Even so, we have doubts about the wisdom of these ideas. Will children really be amenable to repeating a year at the top of primary school – with all the boredom that is entailed in covering the same material again? Won't they be likely to truant or misbehave at the prospect of going over the same old ground – and this time, without their friends? We would argue that it would be better to rely on extra catch-up classes in secondary school.

The Tories' most radical proposals, however, centre on the education of disadvantaged pupils. The policy review recommends a premium of up to £6,000 a year be paid to schools to accept children from disadvantaged backgrounds – thus making the pupils a more attractive proposition to the heads of oversubscribed schools.

In addition, it suggests that, if an authority is suffering from falling pupil numbers, it should consider as a first option closing inner-city schools and bussing the pupils out to those in the suburbs with declinging numbers. According to Dame Pauline, too often authorities believe that it is easier to opt for closing smaller schools in the suburbs. How these proposals sit with offering parents choice in their child's schooling is not immediately clear. But this is something that David Cameron will have to address when he decides which of the recommendations to adopt.
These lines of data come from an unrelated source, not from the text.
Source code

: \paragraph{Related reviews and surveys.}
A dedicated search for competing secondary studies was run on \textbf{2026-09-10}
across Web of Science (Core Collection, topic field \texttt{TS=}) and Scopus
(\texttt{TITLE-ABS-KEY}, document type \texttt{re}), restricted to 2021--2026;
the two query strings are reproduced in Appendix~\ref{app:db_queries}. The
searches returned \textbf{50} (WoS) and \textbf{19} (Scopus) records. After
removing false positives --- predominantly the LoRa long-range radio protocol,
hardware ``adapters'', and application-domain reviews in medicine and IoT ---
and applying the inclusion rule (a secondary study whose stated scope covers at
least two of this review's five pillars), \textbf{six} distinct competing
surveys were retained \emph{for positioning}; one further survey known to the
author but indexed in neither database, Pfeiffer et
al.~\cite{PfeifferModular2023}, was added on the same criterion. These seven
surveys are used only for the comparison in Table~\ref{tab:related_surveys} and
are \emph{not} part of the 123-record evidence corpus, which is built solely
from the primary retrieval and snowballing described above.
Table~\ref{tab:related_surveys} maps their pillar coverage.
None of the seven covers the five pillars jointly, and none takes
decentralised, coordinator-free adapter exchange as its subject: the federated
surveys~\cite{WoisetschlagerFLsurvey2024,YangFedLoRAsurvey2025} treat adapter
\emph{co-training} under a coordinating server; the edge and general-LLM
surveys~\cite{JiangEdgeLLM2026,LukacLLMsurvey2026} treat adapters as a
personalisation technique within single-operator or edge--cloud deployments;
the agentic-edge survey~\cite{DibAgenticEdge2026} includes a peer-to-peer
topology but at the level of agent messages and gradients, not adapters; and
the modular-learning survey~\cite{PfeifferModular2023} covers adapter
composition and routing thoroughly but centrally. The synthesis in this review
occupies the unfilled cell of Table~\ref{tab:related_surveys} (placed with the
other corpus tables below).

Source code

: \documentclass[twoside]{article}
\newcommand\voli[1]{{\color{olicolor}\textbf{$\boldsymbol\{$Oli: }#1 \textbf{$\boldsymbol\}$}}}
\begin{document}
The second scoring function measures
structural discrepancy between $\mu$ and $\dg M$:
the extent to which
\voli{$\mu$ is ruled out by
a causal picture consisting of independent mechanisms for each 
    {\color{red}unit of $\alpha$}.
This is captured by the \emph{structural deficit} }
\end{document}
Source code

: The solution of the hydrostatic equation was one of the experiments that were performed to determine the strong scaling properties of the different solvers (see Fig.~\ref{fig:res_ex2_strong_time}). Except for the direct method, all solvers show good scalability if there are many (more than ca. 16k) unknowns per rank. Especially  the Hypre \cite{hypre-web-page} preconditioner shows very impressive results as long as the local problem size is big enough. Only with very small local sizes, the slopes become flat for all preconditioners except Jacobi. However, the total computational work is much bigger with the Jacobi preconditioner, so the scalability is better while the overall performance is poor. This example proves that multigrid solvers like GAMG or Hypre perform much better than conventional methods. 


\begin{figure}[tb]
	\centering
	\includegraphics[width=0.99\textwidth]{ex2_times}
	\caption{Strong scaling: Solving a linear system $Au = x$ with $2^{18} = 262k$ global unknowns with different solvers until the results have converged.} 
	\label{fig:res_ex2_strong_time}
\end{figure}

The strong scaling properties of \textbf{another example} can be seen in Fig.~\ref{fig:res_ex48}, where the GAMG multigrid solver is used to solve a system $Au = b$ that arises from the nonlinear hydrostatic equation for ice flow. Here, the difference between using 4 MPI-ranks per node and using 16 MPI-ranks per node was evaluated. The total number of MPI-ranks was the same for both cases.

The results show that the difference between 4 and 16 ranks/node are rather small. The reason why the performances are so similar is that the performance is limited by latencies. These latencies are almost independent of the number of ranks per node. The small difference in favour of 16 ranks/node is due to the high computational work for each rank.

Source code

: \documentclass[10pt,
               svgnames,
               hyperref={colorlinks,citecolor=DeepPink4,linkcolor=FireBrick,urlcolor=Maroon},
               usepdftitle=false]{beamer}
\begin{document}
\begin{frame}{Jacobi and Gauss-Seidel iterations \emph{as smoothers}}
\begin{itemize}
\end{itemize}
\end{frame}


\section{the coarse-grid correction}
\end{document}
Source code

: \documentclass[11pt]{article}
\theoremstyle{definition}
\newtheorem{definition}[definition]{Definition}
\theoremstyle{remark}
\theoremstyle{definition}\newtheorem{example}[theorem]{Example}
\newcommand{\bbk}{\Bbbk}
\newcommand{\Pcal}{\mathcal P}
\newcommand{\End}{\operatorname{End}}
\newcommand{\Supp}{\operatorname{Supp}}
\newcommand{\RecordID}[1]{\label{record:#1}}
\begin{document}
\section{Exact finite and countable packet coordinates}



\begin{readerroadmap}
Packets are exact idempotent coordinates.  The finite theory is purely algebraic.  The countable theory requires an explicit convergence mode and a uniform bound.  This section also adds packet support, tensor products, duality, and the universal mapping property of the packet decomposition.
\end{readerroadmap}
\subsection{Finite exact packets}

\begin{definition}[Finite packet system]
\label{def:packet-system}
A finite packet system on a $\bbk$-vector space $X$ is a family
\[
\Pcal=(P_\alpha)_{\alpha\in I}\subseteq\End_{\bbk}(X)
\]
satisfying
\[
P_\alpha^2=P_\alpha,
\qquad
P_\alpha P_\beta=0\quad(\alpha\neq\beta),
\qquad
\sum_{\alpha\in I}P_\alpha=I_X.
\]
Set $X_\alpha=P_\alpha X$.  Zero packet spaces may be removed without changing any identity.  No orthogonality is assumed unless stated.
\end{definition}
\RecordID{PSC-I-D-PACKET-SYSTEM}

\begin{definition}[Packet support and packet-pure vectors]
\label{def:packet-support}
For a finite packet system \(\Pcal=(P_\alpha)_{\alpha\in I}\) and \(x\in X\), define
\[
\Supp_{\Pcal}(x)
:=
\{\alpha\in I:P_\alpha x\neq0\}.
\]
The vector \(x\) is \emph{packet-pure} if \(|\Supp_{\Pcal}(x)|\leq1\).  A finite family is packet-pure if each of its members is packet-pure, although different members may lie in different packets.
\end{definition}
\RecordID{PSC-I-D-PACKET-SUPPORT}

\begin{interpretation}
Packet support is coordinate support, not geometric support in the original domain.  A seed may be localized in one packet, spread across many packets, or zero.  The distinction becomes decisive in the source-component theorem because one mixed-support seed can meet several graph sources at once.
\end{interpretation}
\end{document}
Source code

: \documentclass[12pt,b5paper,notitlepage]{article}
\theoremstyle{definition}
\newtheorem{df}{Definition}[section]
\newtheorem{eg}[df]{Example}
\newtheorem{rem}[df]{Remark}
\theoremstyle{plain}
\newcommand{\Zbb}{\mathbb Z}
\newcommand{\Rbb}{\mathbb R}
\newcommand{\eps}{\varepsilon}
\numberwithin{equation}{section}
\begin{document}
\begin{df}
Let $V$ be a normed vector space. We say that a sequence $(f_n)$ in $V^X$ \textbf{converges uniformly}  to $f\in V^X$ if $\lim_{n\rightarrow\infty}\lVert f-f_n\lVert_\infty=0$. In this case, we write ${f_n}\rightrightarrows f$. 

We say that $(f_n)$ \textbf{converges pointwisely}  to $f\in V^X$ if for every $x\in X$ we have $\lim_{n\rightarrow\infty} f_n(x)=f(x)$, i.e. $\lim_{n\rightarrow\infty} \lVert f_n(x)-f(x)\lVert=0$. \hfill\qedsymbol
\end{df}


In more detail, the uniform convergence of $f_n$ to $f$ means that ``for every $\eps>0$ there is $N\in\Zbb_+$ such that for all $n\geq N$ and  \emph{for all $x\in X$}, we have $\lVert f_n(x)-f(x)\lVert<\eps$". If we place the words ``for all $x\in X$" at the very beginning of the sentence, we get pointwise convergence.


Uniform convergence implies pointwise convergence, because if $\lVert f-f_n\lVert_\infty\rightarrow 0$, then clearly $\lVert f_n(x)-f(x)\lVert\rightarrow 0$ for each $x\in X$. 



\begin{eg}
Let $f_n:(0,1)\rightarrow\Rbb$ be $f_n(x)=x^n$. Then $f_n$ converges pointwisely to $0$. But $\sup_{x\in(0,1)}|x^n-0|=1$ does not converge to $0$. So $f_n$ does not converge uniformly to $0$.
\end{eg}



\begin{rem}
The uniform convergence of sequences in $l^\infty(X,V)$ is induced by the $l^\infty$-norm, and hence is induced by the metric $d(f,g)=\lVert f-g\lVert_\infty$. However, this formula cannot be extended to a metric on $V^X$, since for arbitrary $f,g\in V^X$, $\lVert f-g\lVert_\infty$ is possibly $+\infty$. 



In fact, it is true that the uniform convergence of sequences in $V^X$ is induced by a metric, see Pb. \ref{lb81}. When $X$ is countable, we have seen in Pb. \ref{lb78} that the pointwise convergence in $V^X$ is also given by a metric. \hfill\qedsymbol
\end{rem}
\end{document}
He may have an easier time with a proposal to abolish appeals panels on exclusions – although he would do well to consider this carefully, because it would force more parents to take legal action against schools, which could end up being costly. If he wants to move away from traditional Conservative ground and prove to the world that he is keen to tackle poverty, backing the premium for schools taking disadvantaged pupils would be a start.